WHAT IS EXPECTED -> Give again, word for word, each line below starting at the one that contains "Ensure the bot" and ending at the one that contains "夫妻之一方，有下列情形之一者，他方得向法院請求離婚：".

────────────────────────────────────────

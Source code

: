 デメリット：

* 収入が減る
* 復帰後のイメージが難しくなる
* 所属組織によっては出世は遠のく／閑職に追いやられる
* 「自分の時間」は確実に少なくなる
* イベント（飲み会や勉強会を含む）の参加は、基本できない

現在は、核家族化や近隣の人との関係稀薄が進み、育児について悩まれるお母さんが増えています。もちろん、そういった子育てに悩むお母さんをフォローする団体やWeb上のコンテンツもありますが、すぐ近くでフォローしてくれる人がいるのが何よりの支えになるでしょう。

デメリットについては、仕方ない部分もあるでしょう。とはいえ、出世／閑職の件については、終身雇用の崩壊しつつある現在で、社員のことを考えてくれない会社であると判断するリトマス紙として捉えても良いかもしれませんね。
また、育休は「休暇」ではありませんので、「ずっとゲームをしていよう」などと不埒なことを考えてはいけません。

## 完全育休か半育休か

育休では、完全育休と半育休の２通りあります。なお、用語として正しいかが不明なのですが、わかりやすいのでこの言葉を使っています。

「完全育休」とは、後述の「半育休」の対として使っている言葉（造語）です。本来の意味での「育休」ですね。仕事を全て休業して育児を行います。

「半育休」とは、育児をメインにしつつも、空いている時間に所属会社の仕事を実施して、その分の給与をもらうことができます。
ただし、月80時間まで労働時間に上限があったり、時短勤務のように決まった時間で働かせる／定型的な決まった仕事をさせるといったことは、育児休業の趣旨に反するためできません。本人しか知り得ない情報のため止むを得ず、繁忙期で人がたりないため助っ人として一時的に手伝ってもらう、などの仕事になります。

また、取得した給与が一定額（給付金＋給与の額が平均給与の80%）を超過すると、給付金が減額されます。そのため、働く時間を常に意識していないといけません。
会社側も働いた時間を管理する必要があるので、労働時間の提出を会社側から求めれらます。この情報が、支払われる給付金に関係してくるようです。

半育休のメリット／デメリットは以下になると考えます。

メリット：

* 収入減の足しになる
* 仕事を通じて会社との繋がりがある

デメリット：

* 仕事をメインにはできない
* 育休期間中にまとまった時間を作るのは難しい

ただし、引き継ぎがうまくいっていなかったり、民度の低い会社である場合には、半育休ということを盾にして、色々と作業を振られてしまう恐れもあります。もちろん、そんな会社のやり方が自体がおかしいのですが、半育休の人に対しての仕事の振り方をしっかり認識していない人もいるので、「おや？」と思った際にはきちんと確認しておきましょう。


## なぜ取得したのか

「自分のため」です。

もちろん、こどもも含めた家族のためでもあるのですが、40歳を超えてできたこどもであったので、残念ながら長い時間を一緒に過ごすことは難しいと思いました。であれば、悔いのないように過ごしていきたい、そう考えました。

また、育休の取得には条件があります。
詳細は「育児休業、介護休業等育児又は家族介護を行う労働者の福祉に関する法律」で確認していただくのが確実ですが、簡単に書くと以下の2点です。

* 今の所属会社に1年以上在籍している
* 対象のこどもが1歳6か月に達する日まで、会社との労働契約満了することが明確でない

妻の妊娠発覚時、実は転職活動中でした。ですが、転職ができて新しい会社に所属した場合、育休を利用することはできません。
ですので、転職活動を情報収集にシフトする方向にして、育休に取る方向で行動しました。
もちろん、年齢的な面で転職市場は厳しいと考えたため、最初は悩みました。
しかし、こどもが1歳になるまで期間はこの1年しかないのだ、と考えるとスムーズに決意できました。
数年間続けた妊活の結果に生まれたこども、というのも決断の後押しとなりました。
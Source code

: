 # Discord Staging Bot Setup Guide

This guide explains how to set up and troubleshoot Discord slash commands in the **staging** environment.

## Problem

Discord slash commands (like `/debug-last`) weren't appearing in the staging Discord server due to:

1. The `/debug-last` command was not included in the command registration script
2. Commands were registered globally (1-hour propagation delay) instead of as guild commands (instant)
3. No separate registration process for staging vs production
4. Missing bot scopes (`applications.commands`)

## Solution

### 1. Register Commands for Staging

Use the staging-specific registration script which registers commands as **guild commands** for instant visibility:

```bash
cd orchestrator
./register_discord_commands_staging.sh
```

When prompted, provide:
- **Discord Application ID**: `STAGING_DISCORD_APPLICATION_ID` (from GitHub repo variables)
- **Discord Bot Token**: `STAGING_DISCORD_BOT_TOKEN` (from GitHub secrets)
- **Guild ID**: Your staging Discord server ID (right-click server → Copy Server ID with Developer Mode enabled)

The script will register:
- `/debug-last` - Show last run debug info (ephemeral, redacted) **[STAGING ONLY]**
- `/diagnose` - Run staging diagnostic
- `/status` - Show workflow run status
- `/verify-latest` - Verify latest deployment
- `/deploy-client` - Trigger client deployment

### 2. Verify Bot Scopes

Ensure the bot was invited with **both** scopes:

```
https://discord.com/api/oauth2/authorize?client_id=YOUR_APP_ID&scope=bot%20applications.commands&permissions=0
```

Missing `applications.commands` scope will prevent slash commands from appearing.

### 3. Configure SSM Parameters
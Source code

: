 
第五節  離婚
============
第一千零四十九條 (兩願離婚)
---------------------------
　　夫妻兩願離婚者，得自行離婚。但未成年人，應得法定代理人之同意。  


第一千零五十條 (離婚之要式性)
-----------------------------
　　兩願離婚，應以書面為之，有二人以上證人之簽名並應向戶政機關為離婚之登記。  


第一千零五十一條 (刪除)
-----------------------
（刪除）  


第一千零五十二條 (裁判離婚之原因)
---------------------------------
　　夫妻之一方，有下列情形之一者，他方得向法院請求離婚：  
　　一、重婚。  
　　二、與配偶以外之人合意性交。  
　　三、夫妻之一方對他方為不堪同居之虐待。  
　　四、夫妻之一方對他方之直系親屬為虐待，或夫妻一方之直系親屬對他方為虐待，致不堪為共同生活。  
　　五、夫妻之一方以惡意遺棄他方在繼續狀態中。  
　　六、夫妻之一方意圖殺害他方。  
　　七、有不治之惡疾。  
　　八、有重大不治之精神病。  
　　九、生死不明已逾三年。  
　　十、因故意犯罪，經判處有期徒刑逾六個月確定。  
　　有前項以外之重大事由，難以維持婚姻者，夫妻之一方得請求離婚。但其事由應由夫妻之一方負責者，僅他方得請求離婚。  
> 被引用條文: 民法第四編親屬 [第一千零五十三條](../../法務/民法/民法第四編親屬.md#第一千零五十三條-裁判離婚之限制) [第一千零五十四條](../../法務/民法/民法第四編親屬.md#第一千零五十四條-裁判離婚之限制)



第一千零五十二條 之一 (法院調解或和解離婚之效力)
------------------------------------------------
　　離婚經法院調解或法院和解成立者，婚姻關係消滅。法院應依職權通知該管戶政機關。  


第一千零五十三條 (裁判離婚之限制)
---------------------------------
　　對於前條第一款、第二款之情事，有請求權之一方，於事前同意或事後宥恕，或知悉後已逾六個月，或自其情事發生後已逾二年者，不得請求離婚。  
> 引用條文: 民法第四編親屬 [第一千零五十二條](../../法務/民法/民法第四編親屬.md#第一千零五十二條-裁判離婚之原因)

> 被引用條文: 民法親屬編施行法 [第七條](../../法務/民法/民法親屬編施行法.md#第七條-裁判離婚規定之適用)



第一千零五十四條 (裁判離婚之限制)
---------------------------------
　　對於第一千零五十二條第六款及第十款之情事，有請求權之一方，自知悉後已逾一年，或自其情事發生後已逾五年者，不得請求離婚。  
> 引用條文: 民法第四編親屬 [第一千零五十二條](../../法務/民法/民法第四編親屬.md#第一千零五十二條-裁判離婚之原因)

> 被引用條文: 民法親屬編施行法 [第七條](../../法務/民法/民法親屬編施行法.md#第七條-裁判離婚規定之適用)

────────────────────────────────────────

RESULT OF THIS EXERCISE ->
Ensure the bot was invited with **both** scopes:

```
https://discord.com/api/oauth2/authorize?client_id=YOUR_APP_ID&scope=bot%20applications.commands&permissions=0
```

Missing `applications.commands` scope will prevent slash commands from appearing.

### 3. Configure SSM Parameters
Source code

: 
第五節  離婚
============
第一千零四十九條 (兩願離婚)
---------------------------
　　夫妻兩願離婚者，得自行離婚。但未成年人，應得法定代理人之同意。  


第一千零五十條 (離婚之要式性)
-----------------------------
　　兩願離婚，應以書面為之，有二人以上證人之簽名並應向戶政機關為離婚之登記。  


第一千零五十一條 (刪除)
-----------------------
（刪除）  


第一千零五十二條 (裁判離婚之原因)
---------------------------------
　　夫妻之一方，有下列情形之一者，他方得向法院請求離婚：  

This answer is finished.